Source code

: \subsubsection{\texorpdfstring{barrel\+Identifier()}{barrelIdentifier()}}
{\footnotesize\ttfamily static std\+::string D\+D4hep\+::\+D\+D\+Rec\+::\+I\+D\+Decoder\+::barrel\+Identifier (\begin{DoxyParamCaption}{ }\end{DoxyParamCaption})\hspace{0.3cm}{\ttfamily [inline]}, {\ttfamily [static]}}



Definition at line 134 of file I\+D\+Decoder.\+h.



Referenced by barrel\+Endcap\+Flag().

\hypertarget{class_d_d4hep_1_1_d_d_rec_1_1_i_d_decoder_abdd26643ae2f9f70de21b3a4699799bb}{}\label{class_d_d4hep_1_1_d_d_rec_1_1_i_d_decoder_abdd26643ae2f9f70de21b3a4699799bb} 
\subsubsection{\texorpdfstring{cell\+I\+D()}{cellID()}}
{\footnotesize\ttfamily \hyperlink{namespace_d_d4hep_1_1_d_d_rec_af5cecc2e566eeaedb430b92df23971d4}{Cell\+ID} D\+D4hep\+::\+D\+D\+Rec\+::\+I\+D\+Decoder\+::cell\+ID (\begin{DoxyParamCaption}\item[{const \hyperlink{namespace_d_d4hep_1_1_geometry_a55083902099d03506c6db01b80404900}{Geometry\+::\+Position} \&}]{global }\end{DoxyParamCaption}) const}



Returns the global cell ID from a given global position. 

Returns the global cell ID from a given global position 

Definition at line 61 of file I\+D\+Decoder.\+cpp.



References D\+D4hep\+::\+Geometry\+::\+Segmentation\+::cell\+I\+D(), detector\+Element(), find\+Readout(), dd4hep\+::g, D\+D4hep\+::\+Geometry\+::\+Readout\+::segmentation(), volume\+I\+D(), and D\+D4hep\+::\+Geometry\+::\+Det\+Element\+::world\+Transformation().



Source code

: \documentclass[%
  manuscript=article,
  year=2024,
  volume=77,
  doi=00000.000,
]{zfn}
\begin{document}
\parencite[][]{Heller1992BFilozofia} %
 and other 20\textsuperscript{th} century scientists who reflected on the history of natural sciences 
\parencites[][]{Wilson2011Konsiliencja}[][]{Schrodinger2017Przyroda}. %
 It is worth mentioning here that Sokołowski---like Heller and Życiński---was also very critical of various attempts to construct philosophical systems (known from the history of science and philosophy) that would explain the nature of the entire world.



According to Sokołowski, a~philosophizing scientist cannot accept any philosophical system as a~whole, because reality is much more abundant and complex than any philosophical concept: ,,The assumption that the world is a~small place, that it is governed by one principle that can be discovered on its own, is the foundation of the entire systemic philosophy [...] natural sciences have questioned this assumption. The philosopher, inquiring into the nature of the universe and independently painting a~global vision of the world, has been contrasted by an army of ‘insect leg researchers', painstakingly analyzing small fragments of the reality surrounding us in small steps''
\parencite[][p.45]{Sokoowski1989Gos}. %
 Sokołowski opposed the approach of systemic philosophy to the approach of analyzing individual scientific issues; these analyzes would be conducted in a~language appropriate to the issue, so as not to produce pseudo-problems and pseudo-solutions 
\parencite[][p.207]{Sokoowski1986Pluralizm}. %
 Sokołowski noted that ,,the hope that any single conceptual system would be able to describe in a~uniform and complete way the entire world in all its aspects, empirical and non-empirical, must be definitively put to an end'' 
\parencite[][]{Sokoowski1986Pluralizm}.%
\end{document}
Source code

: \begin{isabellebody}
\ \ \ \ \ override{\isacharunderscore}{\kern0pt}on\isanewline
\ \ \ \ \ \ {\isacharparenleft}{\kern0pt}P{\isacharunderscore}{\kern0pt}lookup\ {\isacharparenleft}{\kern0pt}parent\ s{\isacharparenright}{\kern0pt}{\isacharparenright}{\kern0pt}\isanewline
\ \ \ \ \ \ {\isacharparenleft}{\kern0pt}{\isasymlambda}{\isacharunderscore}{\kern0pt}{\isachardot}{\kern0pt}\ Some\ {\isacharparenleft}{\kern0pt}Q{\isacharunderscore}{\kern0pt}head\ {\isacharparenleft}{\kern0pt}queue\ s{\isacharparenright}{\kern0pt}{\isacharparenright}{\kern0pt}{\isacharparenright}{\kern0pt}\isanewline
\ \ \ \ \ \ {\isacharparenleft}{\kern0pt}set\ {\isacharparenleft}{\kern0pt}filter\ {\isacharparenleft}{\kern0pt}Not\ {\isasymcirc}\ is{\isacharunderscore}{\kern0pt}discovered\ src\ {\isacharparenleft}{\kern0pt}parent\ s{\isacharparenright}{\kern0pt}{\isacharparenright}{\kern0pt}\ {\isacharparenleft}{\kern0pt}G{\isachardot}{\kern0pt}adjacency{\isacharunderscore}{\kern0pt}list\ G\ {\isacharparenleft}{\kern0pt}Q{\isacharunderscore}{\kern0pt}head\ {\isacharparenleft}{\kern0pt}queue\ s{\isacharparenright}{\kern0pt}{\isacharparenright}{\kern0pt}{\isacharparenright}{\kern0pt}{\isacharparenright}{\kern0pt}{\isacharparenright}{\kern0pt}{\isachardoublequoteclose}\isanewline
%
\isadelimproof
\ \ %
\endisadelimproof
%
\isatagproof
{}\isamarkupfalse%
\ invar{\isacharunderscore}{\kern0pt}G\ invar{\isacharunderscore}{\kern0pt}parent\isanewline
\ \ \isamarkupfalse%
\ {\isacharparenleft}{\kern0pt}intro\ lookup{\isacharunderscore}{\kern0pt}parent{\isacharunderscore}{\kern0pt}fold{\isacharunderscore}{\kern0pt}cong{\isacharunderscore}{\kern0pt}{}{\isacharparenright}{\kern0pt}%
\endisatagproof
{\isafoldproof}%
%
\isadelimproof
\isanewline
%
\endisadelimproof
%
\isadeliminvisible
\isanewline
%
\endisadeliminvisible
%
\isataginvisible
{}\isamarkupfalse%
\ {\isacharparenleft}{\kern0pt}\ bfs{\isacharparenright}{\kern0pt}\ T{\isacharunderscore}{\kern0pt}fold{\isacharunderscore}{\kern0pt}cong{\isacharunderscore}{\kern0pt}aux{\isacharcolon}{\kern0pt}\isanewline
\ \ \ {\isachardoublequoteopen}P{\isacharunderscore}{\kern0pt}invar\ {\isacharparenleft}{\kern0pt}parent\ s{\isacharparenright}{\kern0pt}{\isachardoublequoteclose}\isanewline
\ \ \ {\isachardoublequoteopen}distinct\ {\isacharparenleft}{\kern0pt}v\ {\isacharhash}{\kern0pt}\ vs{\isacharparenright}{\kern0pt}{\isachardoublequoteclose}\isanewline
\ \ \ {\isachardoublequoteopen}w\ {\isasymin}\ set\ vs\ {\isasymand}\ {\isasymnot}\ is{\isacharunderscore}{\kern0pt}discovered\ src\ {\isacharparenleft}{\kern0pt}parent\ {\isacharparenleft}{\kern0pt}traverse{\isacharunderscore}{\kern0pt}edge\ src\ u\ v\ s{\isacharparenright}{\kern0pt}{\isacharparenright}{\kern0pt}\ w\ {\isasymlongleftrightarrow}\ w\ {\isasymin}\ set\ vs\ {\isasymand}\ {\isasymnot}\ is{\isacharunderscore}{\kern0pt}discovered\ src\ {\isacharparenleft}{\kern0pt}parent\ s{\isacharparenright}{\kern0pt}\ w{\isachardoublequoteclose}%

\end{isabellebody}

-- -- --

What to work on: For each line of the listing that holds the word "volume", show that line.

Answer below:
References D\+D4hep\+::\+Geometry\+::\+Segmentation\+::cell\+I\+D(), detector\+Element(), find\+Readout(), dd4hep\+::g, D\+D4hep\+::\+Geometry\+::\+Readout\+::segmentation(), volume\+I\+D(), and D\+D4hep\+::\+Geometry\+::\+Det\+Element\+::world\+Transformation().
  volume=77,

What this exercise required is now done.